THE INPUT section start

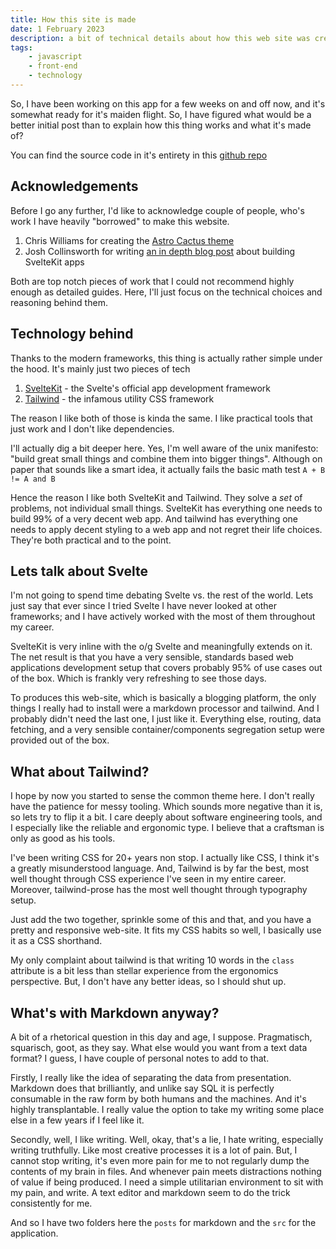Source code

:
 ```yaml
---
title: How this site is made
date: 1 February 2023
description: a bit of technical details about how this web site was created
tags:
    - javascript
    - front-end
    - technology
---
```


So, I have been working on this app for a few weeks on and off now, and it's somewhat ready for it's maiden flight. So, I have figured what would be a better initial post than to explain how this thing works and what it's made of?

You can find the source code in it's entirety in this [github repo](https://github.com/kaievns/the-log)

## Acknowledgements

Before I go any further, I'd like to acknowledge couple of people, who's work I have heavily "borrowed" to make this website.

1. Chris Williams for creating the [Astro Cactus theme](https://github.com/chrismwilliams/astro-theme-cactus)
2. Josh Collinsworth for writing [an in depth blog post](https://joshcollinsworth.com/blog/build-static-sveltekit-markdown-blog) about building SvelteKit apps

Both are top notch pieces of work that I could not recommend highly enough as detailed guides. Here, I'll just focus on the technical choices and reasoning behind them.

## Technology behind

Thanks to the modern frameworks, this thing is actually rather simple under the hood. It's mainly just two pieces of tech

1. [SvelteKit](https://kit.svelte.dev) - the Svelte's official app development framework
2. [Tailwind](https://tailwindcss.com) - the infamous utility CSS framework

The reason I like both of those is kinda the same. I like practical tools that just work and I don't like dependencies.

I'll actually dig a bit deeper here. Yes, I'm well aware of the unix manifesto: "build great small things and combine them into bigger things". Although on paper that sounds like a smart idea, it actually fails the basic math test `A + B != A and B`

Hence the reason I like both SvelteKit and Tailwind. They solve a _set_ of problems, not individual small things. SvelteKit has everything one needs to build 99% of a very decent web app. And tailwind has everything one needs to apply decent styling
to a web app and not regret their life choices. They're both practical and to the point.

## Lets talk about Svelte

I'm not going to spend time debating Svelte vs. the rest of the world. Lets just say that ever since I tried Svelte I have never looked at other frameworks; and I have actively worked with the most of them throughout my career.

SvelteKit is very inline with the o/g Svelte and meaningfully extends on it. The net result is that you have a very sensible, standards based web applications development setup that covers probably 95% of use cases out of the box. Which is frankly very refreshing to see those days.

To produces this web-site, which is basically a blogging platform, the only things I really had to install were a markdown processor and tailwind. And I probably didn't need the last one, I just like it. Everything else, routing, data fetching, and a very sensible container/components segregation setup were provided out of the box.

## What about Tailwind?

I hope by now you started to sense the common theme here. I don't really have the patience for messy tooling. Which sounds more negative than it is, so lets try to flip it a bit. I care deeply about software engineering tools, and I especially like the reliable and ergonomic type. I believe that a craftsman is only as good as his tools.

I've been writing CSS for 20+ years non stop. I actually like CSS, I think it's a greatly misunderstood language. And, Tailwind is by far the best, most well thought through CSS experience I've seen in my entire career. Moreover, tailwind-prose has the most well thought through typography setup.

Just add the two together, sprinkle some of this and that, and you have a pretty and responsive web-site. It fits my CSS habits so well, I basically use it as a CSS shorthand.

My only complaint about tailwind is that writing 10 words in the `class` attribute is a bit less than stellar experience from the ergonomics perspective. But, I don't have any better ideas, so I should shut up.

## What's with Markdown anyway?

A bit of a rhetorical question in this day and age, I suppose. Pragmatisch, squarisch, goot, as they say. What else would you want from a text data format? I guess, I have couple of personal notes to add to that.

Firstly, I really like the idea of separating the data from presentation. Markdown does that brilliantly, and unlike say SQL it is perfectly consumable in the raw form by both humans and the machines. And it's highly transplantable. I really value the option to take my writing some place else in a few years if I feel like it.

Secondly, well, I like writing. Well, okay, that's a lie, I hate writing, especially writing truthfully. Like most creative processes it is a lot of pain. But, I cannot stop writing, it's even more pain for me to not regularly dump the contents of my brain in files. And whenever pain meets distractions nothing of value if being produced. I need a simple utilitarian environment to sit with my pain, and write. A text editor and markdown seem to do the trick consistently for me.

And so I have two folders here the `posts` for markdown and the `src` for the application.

THE INPUT section end
THE INPUT section start

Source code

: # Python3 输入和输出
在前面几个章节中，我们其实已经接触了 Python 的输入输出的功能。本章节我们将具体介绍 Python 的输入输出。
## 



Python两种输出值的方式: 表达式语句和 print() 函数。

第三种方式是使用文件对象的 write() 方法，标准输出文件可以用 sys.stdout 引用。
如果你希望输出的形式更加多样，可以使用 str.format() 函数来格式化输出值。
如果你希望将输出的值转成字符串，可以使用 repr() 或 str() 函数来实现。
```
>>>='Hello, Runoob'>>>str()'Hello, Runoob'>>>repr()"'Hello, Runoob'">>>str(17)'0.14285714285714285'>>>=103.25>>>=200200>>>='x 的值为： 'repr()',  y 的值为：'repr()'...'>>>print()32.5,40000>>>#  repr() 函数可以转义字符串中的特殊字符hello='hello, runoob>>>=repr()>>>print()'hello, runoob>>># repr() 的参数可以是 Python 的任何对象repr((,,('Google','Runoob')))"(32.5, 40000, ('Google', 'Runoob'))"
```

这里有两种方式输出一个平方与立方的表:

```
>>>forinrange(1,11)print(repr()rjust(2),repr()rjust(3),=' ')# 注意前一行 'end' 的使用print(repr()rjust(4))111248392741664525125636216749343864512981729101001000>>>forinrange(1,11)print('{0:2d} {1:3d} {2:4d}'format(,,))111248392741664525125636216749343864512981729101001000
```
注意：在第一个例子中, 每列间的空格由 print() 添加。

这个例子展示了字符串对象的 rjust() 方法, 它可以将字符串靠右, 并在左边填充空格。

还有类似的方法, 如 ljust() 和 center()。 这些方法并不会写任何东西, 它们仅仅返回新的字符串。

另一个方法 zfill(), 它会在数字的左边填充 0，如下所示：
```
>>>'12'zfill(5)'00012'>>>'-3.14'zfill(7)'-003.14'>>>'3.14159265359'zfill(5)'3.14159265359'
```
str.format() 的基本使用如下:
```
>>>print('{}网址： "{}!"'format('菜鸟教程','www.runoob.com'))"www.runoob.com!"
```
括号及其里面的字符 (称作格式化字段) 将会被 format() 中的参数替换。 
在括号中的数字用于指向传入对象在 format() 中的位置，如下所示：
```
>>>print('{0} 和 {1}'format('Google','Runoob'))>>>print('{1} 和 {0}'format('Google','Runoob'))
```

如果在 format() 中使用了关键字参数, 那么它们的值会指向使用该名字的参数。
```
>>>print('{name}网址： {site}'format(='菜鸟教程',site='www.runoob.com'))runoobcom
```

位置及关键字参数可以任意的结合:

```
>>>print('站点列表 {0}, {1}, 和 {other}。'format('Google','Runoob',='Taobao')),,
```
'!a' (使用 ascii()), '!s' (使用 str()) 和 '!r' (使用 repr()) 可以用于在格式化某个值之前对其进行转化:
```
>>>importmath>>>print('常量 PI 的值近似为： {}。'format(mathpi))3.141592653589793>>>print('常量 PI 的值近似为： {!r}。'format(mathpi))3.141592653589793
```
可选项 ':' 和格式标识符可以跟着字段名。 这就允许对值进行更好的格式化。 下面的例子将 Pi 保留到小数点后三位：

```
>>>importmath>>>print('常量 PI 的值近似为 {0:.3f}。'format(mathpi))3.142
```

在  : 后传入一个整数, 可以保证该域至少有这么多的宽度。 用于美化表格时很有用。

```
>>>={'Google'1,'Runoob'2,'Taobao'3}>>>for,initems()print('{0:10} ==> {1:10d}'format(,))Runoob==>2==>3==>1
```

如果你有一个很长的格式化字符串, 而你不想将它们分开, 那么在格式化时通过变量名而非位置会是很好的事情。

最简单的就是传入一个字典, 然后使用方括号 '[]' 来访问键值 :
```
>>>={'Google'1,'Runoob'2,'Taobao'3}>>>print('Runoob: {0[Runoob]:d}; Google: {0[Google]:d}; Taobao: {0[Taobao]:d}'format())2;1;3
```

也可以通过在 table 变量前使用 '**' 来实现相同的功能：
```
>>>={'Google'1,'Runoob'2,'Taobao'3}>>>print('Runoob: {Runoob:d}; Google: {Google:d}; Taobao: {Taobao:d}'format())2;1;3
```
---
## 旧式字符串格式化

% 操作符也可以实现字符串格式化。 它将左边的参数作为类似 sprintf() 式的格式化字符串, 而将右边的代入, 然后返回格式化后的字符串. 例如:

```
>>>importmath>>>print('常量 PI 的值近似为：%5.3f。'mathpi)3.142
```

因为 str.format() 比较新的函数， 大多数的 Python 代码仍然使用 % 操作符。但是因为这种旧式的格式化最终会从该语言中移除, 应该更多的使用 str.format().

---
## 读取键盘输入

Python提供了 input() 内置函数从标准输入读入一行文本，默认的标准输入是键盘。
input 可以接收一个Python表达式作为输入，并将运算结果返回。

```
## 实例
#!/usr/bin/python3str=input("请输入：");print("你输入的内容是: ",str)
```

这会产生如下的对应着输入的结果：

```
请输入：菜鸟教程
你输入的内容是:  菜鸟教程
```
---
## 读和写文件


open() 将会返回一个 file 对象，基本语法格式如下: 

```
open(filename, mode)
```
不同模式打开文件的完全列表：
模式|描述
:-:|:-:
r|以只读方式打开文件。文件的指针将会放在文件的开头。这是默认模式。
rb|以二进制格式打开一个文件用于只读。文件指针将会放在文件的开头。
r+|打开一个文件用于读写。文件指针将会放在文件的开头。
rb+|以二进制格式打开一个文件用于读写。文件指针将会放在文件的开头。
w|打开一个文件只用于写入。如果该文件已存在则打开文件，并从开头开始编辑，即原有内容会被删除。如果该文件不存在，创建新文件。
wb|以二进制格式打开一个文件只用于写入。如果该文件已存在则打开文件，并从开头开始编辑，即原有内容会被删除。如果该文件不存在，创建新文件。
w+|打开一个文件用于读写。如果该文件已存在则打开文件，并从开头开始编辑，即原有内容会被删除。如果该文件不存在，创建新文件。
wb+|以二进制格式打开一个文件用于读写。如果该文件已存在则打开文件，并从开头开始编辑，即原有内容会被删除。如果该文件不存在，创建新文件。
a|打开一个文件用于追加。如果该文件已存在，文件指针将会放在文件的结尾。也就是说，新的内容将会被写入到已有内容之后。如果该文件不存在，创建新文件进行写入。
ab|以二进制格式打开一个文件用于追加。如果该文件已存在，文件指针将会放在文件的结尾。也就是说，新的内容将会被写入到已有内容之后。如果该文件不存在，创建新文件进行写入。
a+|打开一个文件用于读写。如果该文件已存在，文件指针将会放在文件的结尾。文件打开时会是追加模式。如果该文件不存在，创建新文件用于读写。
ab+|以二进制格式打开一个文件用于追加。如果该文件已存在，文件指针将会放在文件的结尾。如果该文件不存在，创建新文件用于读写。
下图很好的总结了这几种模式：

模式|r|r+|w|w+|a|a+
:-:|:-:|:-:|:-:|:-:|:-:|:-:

THE INPUT section end

■ **WHAT YOU WILL DO**: Look back at the entries above and repeat, unchanged, every line from the line holding "Before I go" through the line holding "1. Chris Williams".

■ **SOLUTION**:
Before I go any further, I'd like to acknowledge couple of people, who's work I have heavily "borrowed" to make this website.

1. Chris Williams for creating the [Astro Cactus theme](https://github.com/chrismwilliams/astro-theme-cactus)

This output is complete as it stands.